Job Scoped: Since resources are job scoped, if you provide a resource to a job, then it becomes available for use with every op in that job.
Configurable: Resources can be configured, using a strongly typed configuration system.
Dependencies: Resources can depend on other resources. This makes it possible to cleanly represent external environment objects that rely on other external environment information for initialization.

Defining a Resource#

To define a resource, use the @resource decorator. Wrap a function that takes an init_context as the first parameter, which is an instance of InitResourceContext. From this function, return or yield the object that you would like to be available as a resource.

from dagster import resource


class ExternalCerealFetcher:
    def fetch_new_cereals(self, start_ts, end_ts):
        pass


@resource
def cereal_fetcher(init_context):
    return ExternalCerealFetcher()

Accessing Resources in Ops#

Ops use resource keys to access resources, like so:

from dagster import op

CREATE_TABLE_1_QUERY = "create table_1 as select * from table_0"


@op(required_resource_keys={"database"})
def op_requires_resources(context):
    context.resources.database.execute_query(CREATE_TABLE_1_QUERY)

Providing Resources to a Job#

Jobs provide resources to the ops inside them. A job has a dictionary that maps resource keys to resource definitions. You can supply this dictionary to the resource_defs argument when using either of the ways to construct a job: GraphDefinition.to_job or @job.

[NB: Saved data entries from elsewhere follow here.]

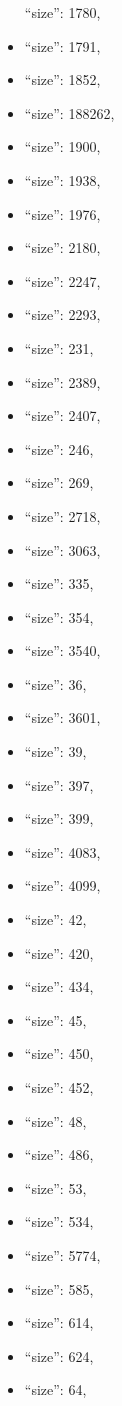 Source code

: \begin{itemize}
  ``size'': 1780,
\item
  ``size'': 1791,
\item
  ``size'': 1852,
\item
  ``size'': 188262,
\item
  ``size'': 1900,
\item
  ``size'': 1938,
\item
  ``size'': 1976,
\item
  ``size'': 2180,
\item
  ``size'': 2247,
\item
  ``size'': 2293,
\item
  ``size'': 231,
\item
  ``size'': 2389,
\item
  ``size'': 2407,
\item
  ``size'': 246,
\item
  ``size'': 269,
\item
  ``size'': 2718,
\item
  ``size'': 3063,
\item
  ``size'': 335,
\item
  ``size'': 354,
\item
  ``size'': 3540,
\item
  ``size'': 36,
\item
  ``size'': 3601,
\item
  ``size'': 39,
\item
  ``size'': 397,
\item
  ``size'': 399,
\item
  ``size'': 4083,
\item
  ``size'': 4099,
\item
  ``size'': 42,
\item
  ``size'': 420,
\item
  ``size'': 434,
\item
  ``size'': 45,
\item
  ``size'': 450,
\item
  ``size'': 452,
\item
  ``size'': 48,
\item
  ``size'': 486,
\item
  ``size'': 53,
\item
  ``size'': 534,
\item
  ``size'': 5774,
\item
  ``size'': 585,
\item
  ``size'': 614,
\item
  ``size'': 624,
\item
  ``size'': 64,

\end{itemize}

Supplying resources when using GraphDefinition.to_job is especially common, because you can build multiple jobs from the same graph that are distinguished by their different resources.

from dagster import graph


@graph
def do_database_stuff():
    op_requires_resources()


do_database_stuff_prod = do_database_stuff.to_job(
    resource_defs={"database": database_resource_a}
)
do_database_stuff_dev = do_database_stuff.to_job(
    resource_defs={"database": database_resource_b}
)

Supplying resources to the @job, i.e. when there aren't multiple jobs for the same graph, is also useful. For example, if you want to use an off-the-shelf resource or supply configuration in one place instead of in every solid.

from dagster import job


@job(resource_defs={"database": database_resource})
def do_database_stuff_job():
    op_requires_resources()

Resource Configuration#

ResourceDefinitions can have a config schema, which allows you to customize behavior at runtime through run configuration.

For example, let's say we wanted to pass a connection string to our DatabaseConnection resource.

class DatabaseConnection:
    def __init__(self, connection: str):
        self.connection = connection


@resource(config_schema={"connection": str})
def db_resource(init_context):
    connection = init_context.resource_config["connection"]
    return DatabaseConnection(connection)

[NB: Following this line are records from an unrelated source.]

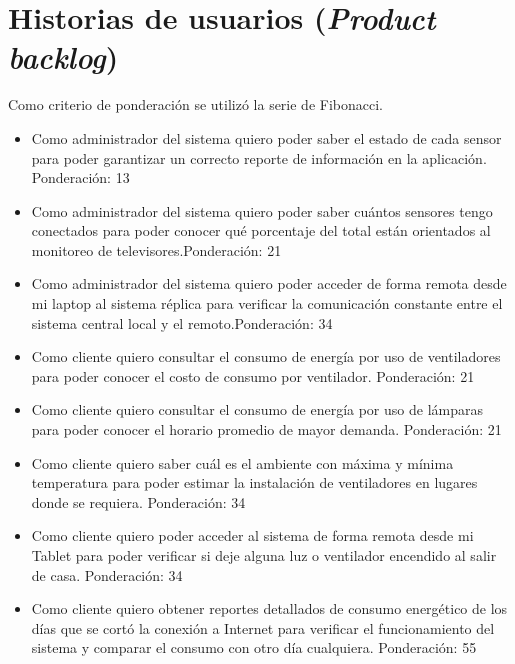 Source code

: \documentclass[11pt]{charter}
\begin{document}
\section{Historias de usuarios (\textit{Product backlog})}
\label{sec:backlog}
Como criterio de ponderación se utilizó la serie de Fibonacci.
\begin{itemize}
\item Como administrador del sistema quiero poder saber el estado de cada sensor para poder garantizar un correcto reporte de información en la aplicación.\newline
Ponderación: 13
\item Como administrador del sistema quiero poder saber cuántos sensores tengo conectados para poder conocer qué porcentaje del total están orientados al monitoreo de televisores.\newline Ponderación: 21
\item Como administrador del sistema quiero poder acceder de forma remota desde mi laptop al sistema réplica para verificar la comunicación constante entre el sistema central local y el remoto.\newline Ponderación: 34
\item Como cliente quiero consultar el consumo de energía por uso de ventiladores para poder conocer el costo de consumo por ventilador. \newline Ponderación: 21
\item Como cliente quiero consultar el consumo de energía por uso de lámparas para poder conocer el horario promedio de mayor demanda. \newline Ponderación: 21
\item Como cliente quiero saber cuál es el ambiente con máxima y mínima temperatura para poder estimar la instalación de ventiladores en lugares donde se requiera. \newline Ponderación: 34
\item Como cliente quiero poder acceder al sistema de forma remota desde mi Tablet para poder verificar si deje alguna luz o ventilador encendido al salir de casa. \newline Ponderación: 34
\item Como cliente quiero obtener reportes detallados de consumo energético de los días que se cortó la conexión a Internet para verificar el funcionamiento del sistema y comparar el consumo con otro día cualquiera. \newline Ponderación: 55
\end{itemize}
\end{document}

Context Manager Resources#

Dagster resources can serve as context managers, for scenarios where it is necessary to perform some sort of cleanup of the resource after execution. Let’s take the example of a database connection. We might want to clean up the connection once we are done using it. We can incorporate this into our resource like so:

@resource
@contextmanager
def db_connection():
    try:
        db_conn = get_db_connection()
        yield db_conn
    finally:
        cleanup_db_connection(db_conn)

At spinup time, Dagster will run the code within the try block, and be expecting a single yield. Having more than one yield will cause an error. The yielded object will be available to code that requires the resource:

@op(required_resource_keys={"db_connection"})
def use_db_connection(context):
    db_conn = context.resources.db_connection
    ...

Once execution finishes, the finally block of the resource init function will run. In the case of our db_connection resource, this will run the cleanup function.

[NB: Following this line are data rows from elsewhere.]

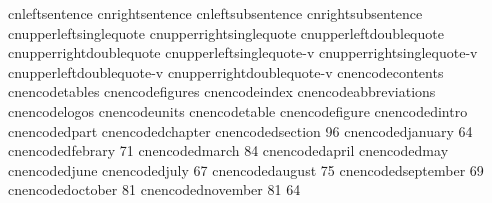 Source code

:\startencoding[big5]
   cnleftsentence            {}
   cnrightsentence           {}
   cnleftsubsentence         {}
   cnrightsubsentence        {}
   cnupperleftsinglequote    {}
   cnupperrightsinglequote   {}
   cnupperleftdoublequote    {}
   cnupperrightdoublequote   {}
   cnupperleftsinglequote-v  {}
   cnupperrightsinglequote-v {}
   cnupperleftdoublequote-v  {}
   cnupperrightdoublequote-v {}
   cnencodecontents          {}
   cnencodetables            {}
   cnencodefigures           {}
   cnencodeindex             {}
   cnencodeabbreviations     {}
   cnencodelogos             {}
   cnencodeunits             {}
   cnencodetable             {}
   cnencodefigure            {}
   cnencodedintro            {}
   cnencodedpart             {}
   cnencodedchapter          {}
   cnencodedsection          { {96}}
   cnencodedjanuary          { {64}}
   cnencodedfebrary          { {71}}
   cnencodedmarch            { {84}}
   cnencodedapril            {}
   cnencodedmay              {}
   cnencodedjune             {}
   cnencodedjuly             { {67}}
   cnencodedaugust           { {75}}
   cnencodedseptember        { {69}}
   cnencodedoctober          { {81}}
   cnencodednovember         { {81} {64}}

An important nuance is that resources are initialized (and torn down) once per process. This means that if using the in-process executor, which runs all steps in a single process, resources will be initialized at the beginning of execution, and torn down after every single step is finished executing. In contrast, when using the multiprocess executor (or other out-of-process executors), where there is a single process for each step, at the beginning of each step execution, the resource will be initialized, and at the end of that step’s execution, the finally block will be run.

Testing Resource Initialization#

You can test the initialization of a resource by invoking the resource definition. This will run the underlying decorated function.

from dagster import resource


@resource
def my_resource(_):
    return "foo"


def test_my_resource():
    assert my_resource(None) == "foo"

If your resource requires other resources or config, then you can provide a InitResourceContext object by using the build_init_resource_context function.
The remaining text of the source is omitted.